TASK PROMPT: Whenever a line in the data contains "href", show that line.

SUPPLIED RECORDS:
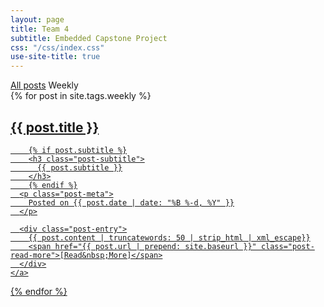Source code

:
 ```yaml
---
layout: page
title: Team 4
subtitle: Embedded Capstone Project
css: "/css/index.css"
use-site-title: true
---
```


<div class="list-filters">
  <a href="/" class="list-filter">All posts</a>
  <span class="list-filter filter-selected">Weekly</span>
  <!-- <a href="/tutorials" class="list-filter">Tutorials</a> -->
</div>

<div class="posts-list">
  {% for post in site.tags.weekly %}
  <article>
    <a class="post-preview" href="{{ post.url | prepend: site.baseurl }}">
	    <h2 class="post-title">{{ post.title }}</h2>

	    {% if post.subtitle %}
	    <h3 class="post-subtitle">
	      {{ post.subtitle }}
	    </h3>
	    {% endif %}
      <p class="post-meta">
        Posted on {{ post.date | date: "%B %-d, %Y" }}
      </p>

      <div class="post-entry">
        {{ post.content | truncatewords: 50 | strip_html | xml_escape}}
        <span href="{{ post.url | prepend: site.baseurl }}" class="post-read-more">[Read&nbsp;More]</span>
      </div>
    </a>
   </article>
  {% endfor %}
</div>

* * *

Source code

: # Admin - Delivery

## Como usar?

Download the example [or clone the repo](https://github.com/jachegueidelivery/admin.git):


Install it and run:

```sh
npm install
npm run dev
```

REPLY TO THE EXERCISE:
  <a href="/" class="list-filter">All posts</a>
  <!-- <a href="/tutorials" class="list-filter">Tutorials</a> -->
    <a class="post-preview" href="{{ post.url | prepend: site.baseurl }}">
        <span href="{{ post.url | prepend: site.baseurl }}" class="post-read-more">[Read&nbsp;More]</span>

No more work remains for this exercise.